# replacing entry door



## barry county jim (Jan 16, 2004)

I have an entry door that i need to replace. First of all it it short-73". I will have to cut it down. And second the doors were wrapped with AL. All the doors I look at come with brick mold, could I remove the brick mold and install it from the inside?


----------



## Duckman1 (Oct 14, 2004)

It sounds like you need t rip it all out and start from scratch with a standard size door and frame. Is there space to allow for making it bigger? A standard rough in will need 82" of height. If the frame and threshold are good you can just hang a solid core wood door slab to fit the opening you have.


----------



## barry county jim (Jan 16, 2004)

No I can't make it bigger. Its a "unique" 100 year old house. The roof will only allow for that size door.


----------



## HemlockNailer (Dec 22, 2000)

Jim, most doors would not be able to be cut down that much. Steel exteroir doors are foam filled for insulation. Wood solid doors are usually filled with a wood filler material with both face panels being a thin laminate. Exterior doors should swing in, so yes you could remove the brick mold add jamb extensions to match wall thickness and re-install the brick mold.
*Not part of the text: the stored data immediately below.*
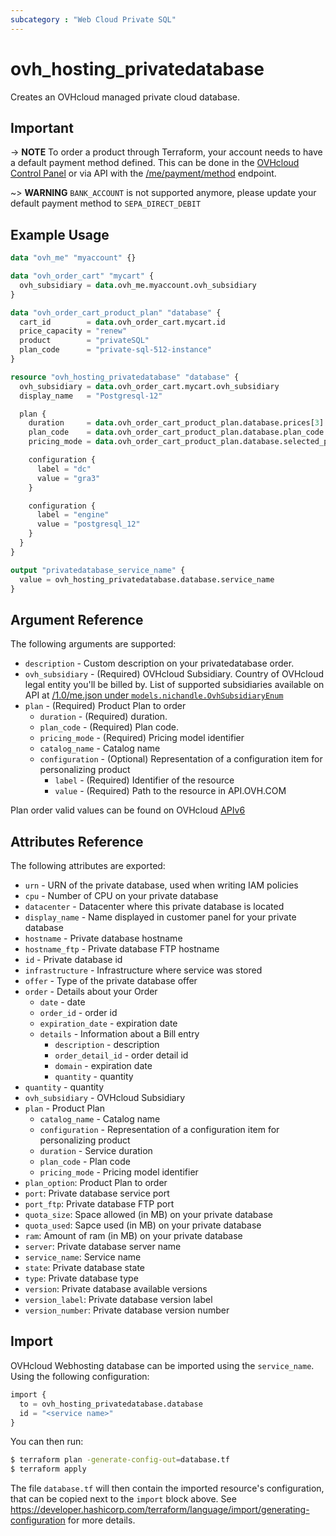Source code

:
 ```yaml
---
subcategory : "Web Cloud Private SQL"
---
```


# ovh_hosting_privatedatabase

Creates an OVHcloud managed private cloud database.

## Important

-> **NOTE** To order a product through Terraform, your account needs to have a default payment method defined. This can be done in the [OVHcloud Control Panel](https://www.ovh.com/manager/#/dedicated/billing/payment/method) or via API with the [/me/payment/method](https://api.ovh.com/console/#/me/payment/method~GET) endpoint.

~> **WARNING** `BANK_ACCOUNT` is not supported anymore, please update your default payment method to `SEPA_DIRECT_DEBIT`

## Example Usage

```terraform
data "ovh_me" "myaccount" {}

data "ovh_order_cart" "mycart" {
  ovh_subsidiary = data.ovh_me.myaccount.ovh_subsidiary
}

data "ovh_order_cart_product_plan" "database" {
  cart_id        = data.ovh_order_cart.mycart.id
  price_capacity = "renew"
  product        = "privateSQL"
  plan_code      = "private-sql-512-instance"
}

resource "ovh_hosting_privatedatabase" "database" {
  ovh_subsidiary = data.ovh_order_cart.mycart.ovh_subsidiary
  display_name   = "Postgresql-12"

  plan {
    duration     = data.ovh_order_cart_product_plan.database.prices[3].duration
    plan_code    = data.ovh_order_cart_product_plan.database.plan_code
    pricing_mode = data.ovh_order_cart_product_plan.database.selected_price[0].pricing_mode

    configuration {
      label = "dc"
      value = "gra3"
    }

    configuration {
      label = "engine"
      value = "postgresql_12"
    }
  }
}

output "privatedatabase_service_name" {
  value = ovh_hosting_privatedatabase.database.service_name
}
```

## Argument Reference

The following arguments are supported:

* `description` - Custom description on your privatedatabase order.
* `ovh_subsidiary` - (Required) OVHcloud Subsidiary. Country of OVHcloud legal entity you'll be billed by. List of supported subsidiaries available on API at [/1.0/me.json under `models.nichandle.OvhSubsidiaryEnum`](https://eu.api.ovh.com/1.0/me.json)
* `plan` - (Required) Product Plan to order
  * `duration` - (Required) duration.
  * `plan_code` - (Required) Plan code.
  * `pricing_mode` - (Required) Pricing model identifier
  * `catalog_name` - Catalog name
  * `configuration` - (Optional) Representation of a configuration item for personalizing product
    * `label` - (Required) Identifier of the resource
    * `value` - (Required) Path to the resource in API.OVH.COM

Plan order valid values can be found on OVHcloud [APIv6](https://api.ovh.com/console/#/hosting/privateDatabase/availableOrderCapacities~GET)

## Attributes Reference

The following attributes are exported:

* `urn` - URN of the private database, used when writing IAM policies
* `cpu` - Number of CPU on your private database
* `datacenter` - Datacenter where this private database is located
* `display_name` - Name displayed in customer panel for your private database
* `hostname` - Private database hostname
* `hostname_ftp` - Private database FTP hostname
* `id` - Private database id
* `infrastructure` - Infrastructure where service was stored
* `offer` - Type of the private database offer
* `order` - Details about your Order
  * `date` - date
  * `order_id` - order id
  * `expiration_date` - expiration date
  * `details` - Information about a Bill entry
    * `description` - description
    * `order_detail_id` - order detail id
    * `domain` - expiration date
    * `quantity` - quantity
* `quantity` - quantity
* `ovh_subsidiary` - OVHcloud Subsidiary
* `plan` - Product Plan
  * `catalog_name` - Catalog name
  * `configuration` - Representation of a configuration item for personalizing product
  * `duration` - Service duration
  * `plan_code` - Plan code
  * `pricing_mode` - Pricing model identifier
* `plan_option`: Product Plan to order
* `port`: Private database service port
* `port_ftp`: Private database FTP port
* `quota_size`: Space allowed (in MB) on your private database
* `quota_used`: Sapce used (in MB) on your private database
* `ram`: Amount of ram (in MB) on your private database
* `server`: Private database server name
* `service_name`: Service name
* `state`: Private database state
* `type`: Private database type
* `version`: Private database available versions
* `version_label`: Private database version label
* `version_number`: Private database version number

## Import

OVHcloud Webhosting database can be imported using the `service_name`. Using the following configuration:

```terraform
import {
  to = ovh_hosting_privatedatabase.database
  id = "<service name>"
}
```

You can then run:

```bash
$ terraform plan -generate-config-out=database.tf
$ terraform apply
```

The file `database.tf` will then contain the imported resource's configuration, that can be copied next to the `import` block above. See https://developer.hashicorp.com/terraform/language/import/generating-configuration for more details.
Sounds like a custom built is the way to go.


----------



## The_Don (Apr 28, 2008)

Go to your local lumber yard, Dont know if home depot or lowes can get it but you can order a door and jamb to match what you have. 6'1 is an awful short door so i dont know if you could get a metal door made like that or not might have to go to a custom wood worker to get a solid wood made.


----------



## wetwork (Nov 21, 2009)

PM sent


----------